SAMARA GOVERNOR BACKS PRESIDENTIAL RIGHT TO SACK ELECTED EXECUTIVES.
Publication: Monitor Volume: 3 Issue: 117
President Yeltsin would be on shaky legal ground in sacking Nazdratenko. However, ever since last year, when governors were popularly elected in all of Russia’s regions, it has been an open secret that the presidential administration was unhappy with suggestions that Yeltsin had lost his power to dismiss governors just because he had relinquished his power to appoint them. Sacking Nazdratenko would therefore allow Yeltsin to show other regional leaders that the federal center remains a force to be reckoned with. Surprisingly, not all of Nazdratenko’s fellow-governors are on his side. Konstantin Titov, governor of Samara oblast, told NTV on June 10 that, in his view, Yeltsin probably has the legal authority to dismiss even elected governors. In the present state of Russian legislation, Titov said, there is no law setting out the president’s powers vis-a-vis regional leaders. Under such circumstances, he argued, Yeltsin could issue a presidential edict saying that he could dismiss an elected governor, and then go ahead and do it.
Titov said it is up to parliament to draft and adopt the appropriate legislation which would then supersede any presidential edict on the matter. In the meantime, in Titov’s view, the president remains the ultimate guarantor of citizens’ liberties and it is reasonable that he should act on behalf of the residents of Primorsky krai. As for the appointment of Viktor Kondratov, head of the krai’s Federal Security Service (FSB), as the president’s regional representative, Titov thought FSB generals were as appointable as anyone else — though he did add that he does not expect Kondratov to continue to hold both posts.

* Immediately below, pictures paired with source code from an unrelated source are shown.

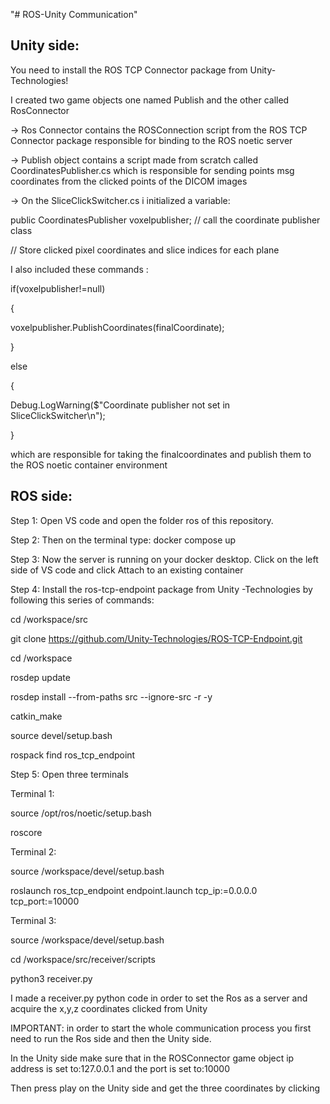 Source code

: "# ROS-Unity Communication"



## Unity side:

You need to install the ROS TCP Connector package from Unity-Technologies!



I created two game objects one named Publish and the other called RosConnector



-> Ros Connector contains the ROSConnection script from the ROS TCP Connector package responsible for binding to the ROS noetic server



-> Publish object contains a script made from scratch called CoordinatesPublisher.cs which is responsible for sending points msg coordinates from the clicked points of the DICOM images



-> On the SliceClickSwitcher.cs i initialized a variable:



public CoordinatesPublisher voxelpublisher; // call the coordinate publisher class



// Store clicked pixel coordinates and slice indices for each plane



I also included these commands :



if(voxelpublisher!=null)



{



voxelpublisher.PublishCoordinates(finalCoordinate);



}



else



{



Debug.LogWarning($"Coordinate publisher not set in SliceClickSwitcher\\n");



}



which are responsible for taking the finalcoordinates and publish them to the ROS noetic container environment



## ROS side:

Step 1: Open VS code and open the folder ros of this repository.



Step 2: Then on the terminal type: docker compose up



Step 3: Now the server is running on your docker desktop. Click on the left side of VS code and click Attach to an existing container



Step 4: Install the ros-tcp-endpoint package from Unity -Technologies by following this series of commands:


cd /workspace/src



git clone https://github.com/Unity-Technologies/ROS-TCP-Endpoint.git



cd /workspace



rosdep update



rosdep install --from-paths src --ignore-src -r -y



catkin\_make



source devel/setup.bash



rospack find ros\_tcp\_endpoint





Step 5: Open three terminals



Terminal 1:



source /opt/ros/noetic/setup.bash



roscore



Terminal 2:



source /workspace/devel/setup.bash



roslaunch ros\_tcp\_endpoint endpoint.launch tcp\_ip:=0.0.0.0 tcp\_port:=10000





Terminal 3:



source /workspace/devel/setup.bash



cd /workspace/src/receiver/scripts



python3 receiver.py





I made a receiver.py python code in order to set the Ros as a server and acquire the x,y,z coordinates clicked from Unity





IMPORTANT: in order to start the whole communication process you first need to run the Ros side and then the Unity side.

In the Unity side make sure that in the ROSConnector game object ip address is set to:127.0.0.1 and the port is set to:10000

Then press play on the Unity side and get the three coordinates by clicking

Titov’s pro-presidential stance puts him at odds with at least one other strong-minded regional governor, Eduard Rossel of Sverdlovsk oblast. Like defeated presidential contender Aleksandr Lebed, Rossel has come out strongly for Nazdratenko. It might be thought that all elected governors would have an overriding interest in confirming their political independence from Moscow. Titov, however, is already an influential regional baron. With a population of three million, Samara is one of Russia’s largest and most successful regions. It has substantial export revenues from Lada cars and petrochemicals and is one of a handful of net contributors to, rather than recipients of, the federal budget. As deputy leader of the pro-government "Russia is Our Home," Titov already has power at court. During the government reshuffle last March, he declined the offer of a deputy premiership — evidently feeling his present status is more powerful (and less vulnerable). Titov may also, as a senior figure in the upper house of the federal parliament, be confident that proper legislation can be passed in good time to formalize his and other governors’ powers, before any likely challenge to his own position.